Thank you so much everyone for such kind words and such great feedback!
This was my first attempt at making a game based on physics simulations, so a long list of planned features got slowly whittled away with every hour I spent fixing strange bugs and mis-configuration in the physics engine.
@appoxgames I didn't have the time to mention it anywhere in the game, but your units don't always shoot in exactly the direction you tell them to. they have a chance of shooting at a slightly different angle.
@hotaloca Volume control settings were the next thing I wanted to put in before I completely ran out of time... :sweat:
@draperdanman This was my first time using Krita for art (it's good!). I was mostly trying different brushes at random and some turned out better than others. As for sound, I got as far as digging out a bunch of board-game pieces and recording foley sounds for things colliding, but I didn't have time to put them into the game.
@fabernull I could have made the AI take its move immediately, but showing the thinking solved a couple of problems: it let me re-use some of the code for checking player movement, it gave the player time to see what was happening, and most important of all, it ended up looking pretty cool :grin:
@mordrick At first shooting was 100% accurate, but it was clear this gave the first player too much advantage. I originally planned to have an aesthetic based on old late 19th C. tabletop war-games (see the font and the Napoleonic-style cannon), but I didn't have the artistic skill to pull it off, so it just ended up as a very muddy color-scheme. I'm particularly concerned that the game might be almost unplayable for the color-blind. I originally used pixel-perfect textures for the text, but at low resolutions (particularly on web) it was completely illegible rather than just blurry.
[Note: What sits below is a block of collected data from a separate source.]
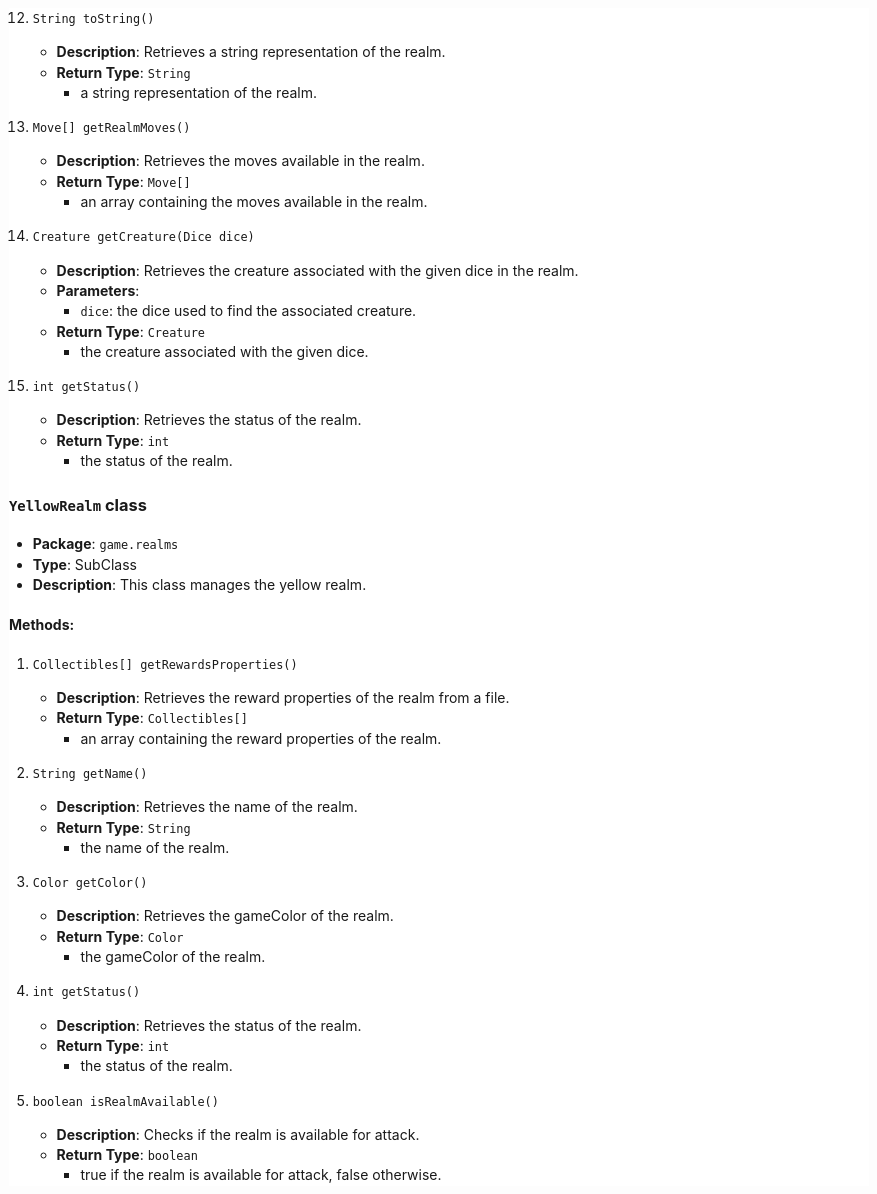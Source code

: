 12. `String toString()`
    - **Description**: Retrieves a string representation of the realm.
    - **Return Type**: `String`
        - a string representation of the realm.

13. `Move[] getRealmMoves()`
    - **Description**: Retrieves the moves available in the realm.
    - **Return Type**: `Move[]`
        - an array containing the moves available in the realm.

14. `Creature getCreature(Dice dice)`
    - **Description**: Retrieves the creature associated with the given dice in the realm.
    - **Parameters**:
        - `dice`: the dice used to find the associated creature.
    - **Return Type**: `Creature`
        - the creature associated with the given dice.

15. `int getStatus()`
    - **Description**: Retrieves the status of the realm.
    - **Return Type**: `int`
        - the status of the realm.

### `YellowRealm` class

- **Package**: `game.realms`
- **Type**: SubClass
- **Description**: This class manages the yellow realm.

#### Methods:

1. `Collectibles[] getRewardsProperties()`
    - **Description**: Retrieves the reward properties of the realm from a file.
    - **Return Type**: `Collectibles[]`
        - an array containing the reward properties of the realm.

2. `String getName()`
    - **Description**: Retrieves the name of the realm.
    - **Return Type**: `String`
        - the name of the realm.

3. `Color getColor()`
    - **Description**: Retrieves the gameColor of the realm.
    - **Return Type**: `Color`
        - the gameColor of the realm.

4. `int getStatus()`
    - **Description**: Retrieves the status of the realm.
    - **Return Type**: `int`
        - the status of the realm.

5. `boolean isRealmAvailable()`
    - **Description**: Checks if the realm is available for attack.
    - **Return Type**: `boolean`
        - true if the realm is available for attack, false otherwise.
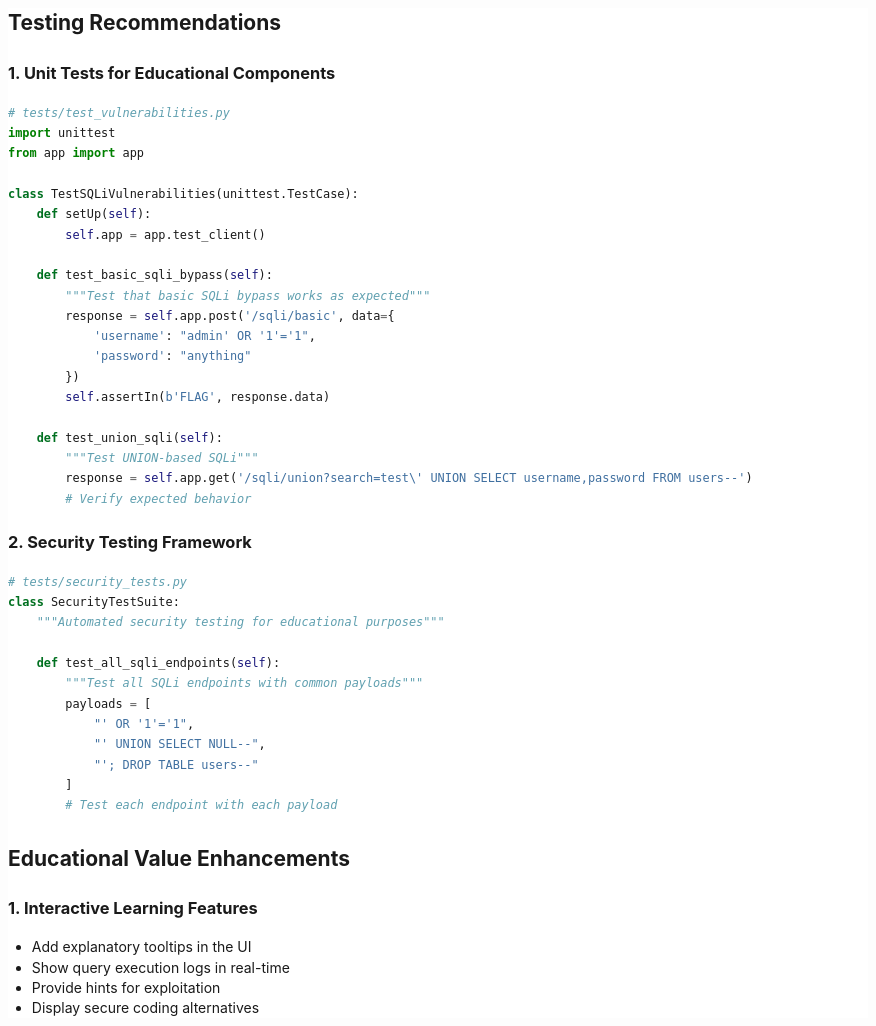 ## Testing Recommendations

### 1. Unit Tests for Educational Components
```python
# tests/test_vulnerabilities.py
import unittest
from app import app

class TestSQLiVulnerabilities(unittest.TestCase):
    def setUp(self):
        self.app = app.test_client()
    
    def test_basic_sqli_bypass(self):
        """Test that basic SQLi bypass works as expected"""
        response = self.app.post('/sqli/basic', data={
            'username': "admin' OR '1'='1",
            'password': "anything"
        })
        self.assertIn(b'FLAG', response.data)
    
    def test_union_sqli(self):
        """Test UNION-based SQLi"""
        response = self.app.get('/sqli/union?search=test\' UNION SELECT username,password FROM users--')
        # Verify expected behavior
```

### 2. Security Testing Framework
```python
# tests/security_tests.py
class SecurityTestSuite:
    """Automated security testing for educational purposes"""
    
    def test_all_sqli_endpoints(self):
        """Test all SQLi endpoints with common payloads"""
        payloads = [
            "' OR '1'='1",
            "' UNION SELECT NULL--",
            "'; DROP TABLE users--"
        ]
        # Test each endpoint with each payload
```

## Educational Value Enhancements

### 1. Interactive Learning Features
- Add explanatory tooltips in the UI
- Show query execution logs in real-time
- Provide hints for exploitation
- Display secure coding alternatives
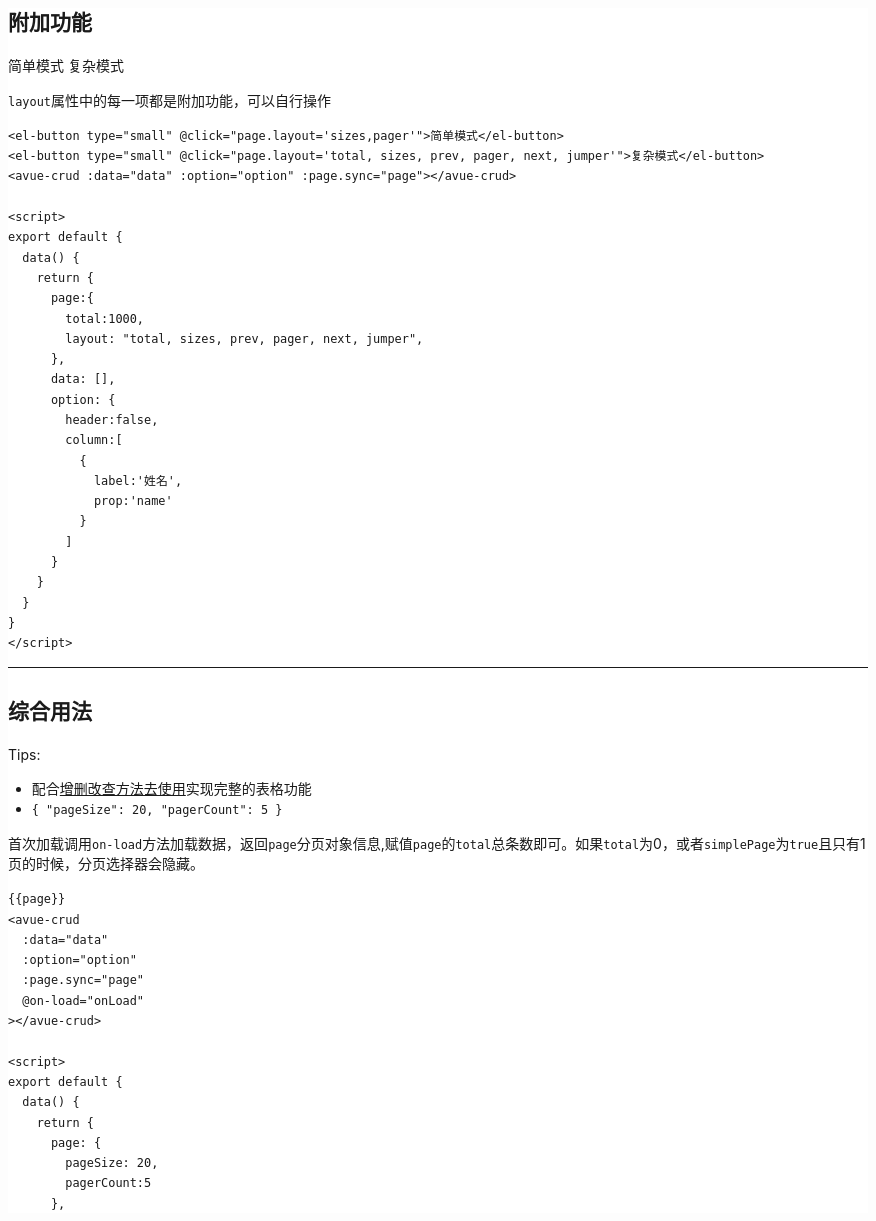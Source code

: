 
## 附加功能

简单模式 复杂模式

`layout`属性中的每一项都是附加功能，可以自行操作

```vue
<el-button type="small" @click="page.layout='sizes,pager'">简单模式</el-button>
<el-button type="small" @click="page.layout='total, sizes, prev, pager, next, jumper'">复杂模式</el-button>
<avue-crud :data="data" :option="option" :page.sync="page"></avue-crud>

<script>
export default {
  data() {
    return {
      page:{
        total:1000,
        layout: "total, sizes, prev, pager, next, jumper", 
      },
      data: [],
      option: {
        header:false,
        column:[
          {
            label:'姓名',
            prop:'name'
          }
        ]
      }
    }
  }
}
</script>
```

---

## 综合用法

Tips:

- 配合[增删改查方法去使用](https://v2.avuejs.com/crud/crud-fun.html)实现完整的表格功能  
- `{ "pageSize": 20, "pagerCount": 5 }`

首次加载调用`on-load`方法加载数据，返回`page`分页对象信息,赋值`page`的`total`总条数即可。如果`total`为0，或者`simplePage`为`true`且只有1页的时候，分页选择器会隐藏。

```vue
{{page}}
<avue-crud
  :data="data"
  :option="option"
  :page.sync="page"
  @on-load="onLoad"
></avue-crud>

<script>
export default {
  data() {
    return {
      page: {
        pageSize: 20,
        pagerCount:5
      },
```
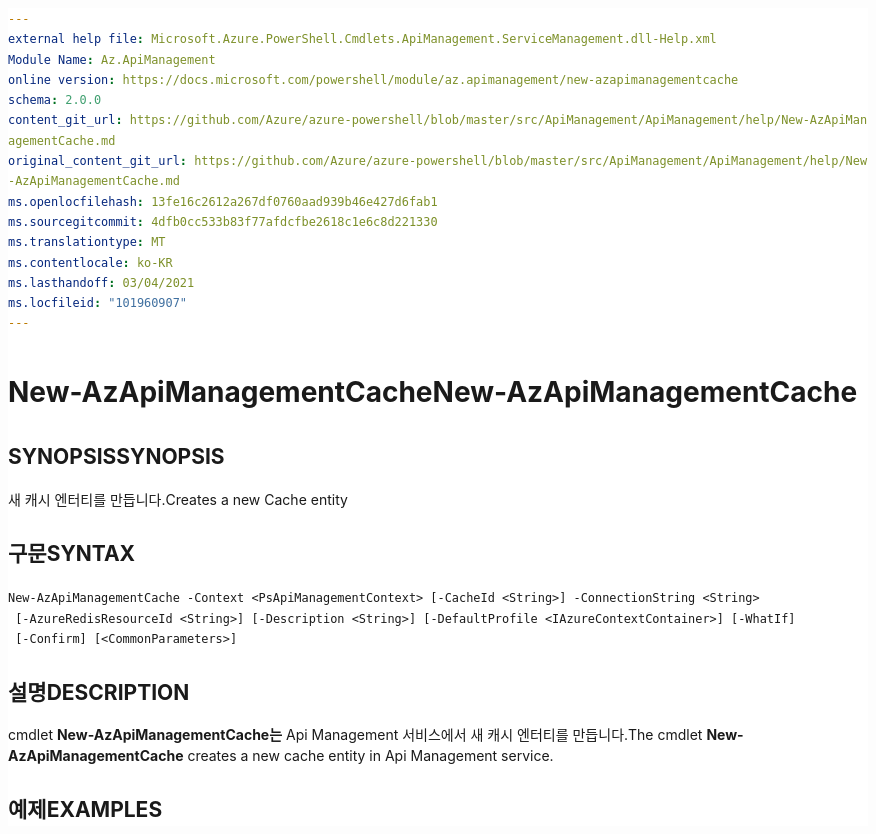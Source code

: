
 ```yaml
---
external help file: Microsoft.Azure.PowerShell.Cmdlets.ApiManagement.ServiceManagement.dll-Help.xml
Module Name: Az.ApiManagement
online version: https://docs.microsoft.com/powershell/module/az.apimanagement/new-azapimanagementcache
schema: 2.0.0
content_git_url: https://github.com/Azure/azure-powershell/blob/master/src/ApiManagement/ApiManagement/help/New-AzApiManagementCache.md
original_content_git_url: https://github.com/Azure/azure-powershell/blob/master/src/ApiManagement/ApiManagement/help/New-AzApiManagementCache.md
ms.openlocfilehash: 13fe16c2612a267df0760aad939b46e427d6fab1
ms.sourcegitcommit: 4dfb0cc533b83f77afdcfbe2618c1e6c8d221330
ms.translationtype: MT
ms.contentlocale: ko-KR
ms.lasthandoff: 03/04/2021
ms.locfileid: "101960907"
---
```

# <span data-ttu-id="c57aa-101">New-AzApiManagementCache</span><span class="sxs-lookup"><span data-stu-id="c57aa-101">New-AzApiManagementCache</span></span>

## <span data-ttu-id="c57aa-102">SYNOPSIS</span><span class="sxs-lookup"><span data-stu-id="c57aa-102">SYNOPSIS</span></span>
<span data-ttu-id="c57aa-103">새 캐시 엔터티를 만듭니다.</span><span class="sxs-lookup"><span data-stu-id="c57aa-103">Creates a new Cache entity</span></span>

## <span data-ttu-id="c57aa-104">구문</span><span class="sxs-lookup"><span data-stu-id="c57aa-104">SYNTAX</span></span>

```
New-AzApiManagementCache -Context <PsApiManagementContext> [-CacheId <String>] -ConnectionString <String>
 [-AzureRedisResourceId <String>] [-Description <String>] [-DefaultProfile <IAzureContextContainer>] [-WhatIf]
 [-Confirm] [<CommonParameters>]
```

## <span data-ttu-id="c57aa-105">설명</span><span class="sxs-lookup"><span data-stu-id="c57aa-105">DESCRIPTION</span></span>
<span data-ttu-id="c57aa-106">cmdlet **New-AzApiManagementCache는** Api Management 서비스에서 새 캐시 엔터티를 만듭니다.</span><span class="sxs-lookup"><span data-stu-id="c57aa-106">The cmdlet **New-AzApiManagementCache** creates a new cache entity in Api Management service.</span></span>

## <span data-ttu-id="c57aa-107">예제</span><span class="sxs-lookup"><span data-stu-id="c57aa-107">EXAMPLES</span></span>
I later increased the web player resolution but never got around to re-importing the textures as pixel-perfect :sweat_smile:
@pdotjpg I did a terrible job of communicating how shooting works. It always fires with the same power and vertical angle, but horizontal angle is slightly randomized. Sadly there's nothing in the UI to indicate this :confused:
@pvp Thanks! Web audio seems to depend a lot on the browser. If I revisit this game after ratings and feedback are finished, I want to try and implement online multiplayer, but making the physics sync properly over an internet connection is a very daunting challenge.
@listonos for the AI, I did the simplest thing that could possibly work, so yeah, it's not great. Even still, I was paranoid it would turn out very buggy so it ended up being probably the most heavily-commented code I've ever written for a game-jam.
@maggardjosh better camera controls was another thing I wanted to add but just didn't have the time. Usually the simple rotation controls I added are enough, but there are definitely situations where you need to be able move the camera more freely.
@gdman yes, more units and more chain reactions would have been neat, but there were a couple of reasons I avoided that: The main reason was that I had no idea of the performance of the physics engine when compiled for HTML5, especially with large numbers of objects, so I kept numbers low to be safe. A lesser concern was that losing lots of units all at once to a chain reaction wouldn't be very fun... on the other hand, you're right: it _would_ be fun to knock over a whole army of enemies with one shot.
@gus-the-shark I would have loved to have added more kinds of units. Early on I had ideas for machine guns and grenades and all sorts of other things, but 48 hours turned out to be just not enough time to add much more than the bare minimum :slight_frown:
@peachtreeoath The main menu was a surprising amount of work: modelling the cannon, coding the dominoes to show different letters, and fiddling with the camera perspective so all the text was legible at once, despite being different distances from the camera. I'm glad that work paid off!